Wednesday, August 3, 2011

Twombly and Iqbal do not Apply to Counterclaims and Affirmative Defenses

The court denied in part plaintiff's motion to dismiss defendant's invalidity counterclaims for failure to state a claim. "No federal court of appeals has considered how the [Bell Atlantic Corporation v. Twombly, 550 U.S. 554 (2007)] and [Ashcroft v. Iqbal, 129 S. Ct. 1937 (2009)] decisions apply to patent invalidity counterclaim or affirmative defense pleadings. District courts, including those in this circuit, have reached conflicting results. . . . The Court holds that invalidity counterclaims and affirmative defenses that allege only their statutory bases are adequate to survive a Rule 12 motion challenging the sufficiency of the pleadings. Such pleadings conform with Rule 8 of the Federal Rules of Civil Procedure by giving the defendant fair notice of what the claim is and the grounds upon which it rests.
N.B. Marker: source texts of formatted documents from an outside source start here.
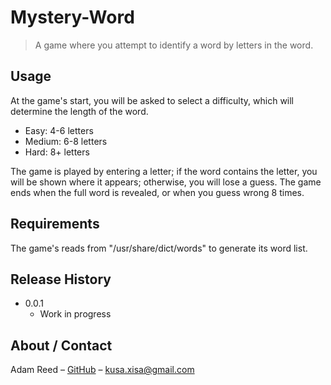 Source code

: # Mystery-Word
> A game where you attempt to identify a word by letters in the word.

## Usage

At the game's start, you will be asked to select a difficulty, which will determine the length of the word.

* Easy: 4-6 letters
* Medium: 6-8 letters
* Hard: 8+ letters

The game is played by entering a letter; if the word contains the letter, you will be shown where it appears; otherwise, you will lose a guess. The game ends when the full word is revealed, or when you guess wrong 8 times.

## Requirements

The game's reads from "/usr/share/dict/words" to generate its word list.

## Release History

* 0.0.1
    * Work in progress

## About / Contact

Adam Reed – [GitHub](https://github.com/adamcreed/)
 – <kusa.xisa@gmail.com>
Because the pleadings also meet the standard set out in the Federal Rules of Civil Procedure for pleading patent infringement claims, it would be inequitable to hold that they are nonetheless insufficient to state an invalidity counterclaim.

Graphic Packaging International, Inc. v. C.W. Zumbiel Co., 1-10-cv-03008 (GAND August 1, 2011, Order) (Totenberg, J.)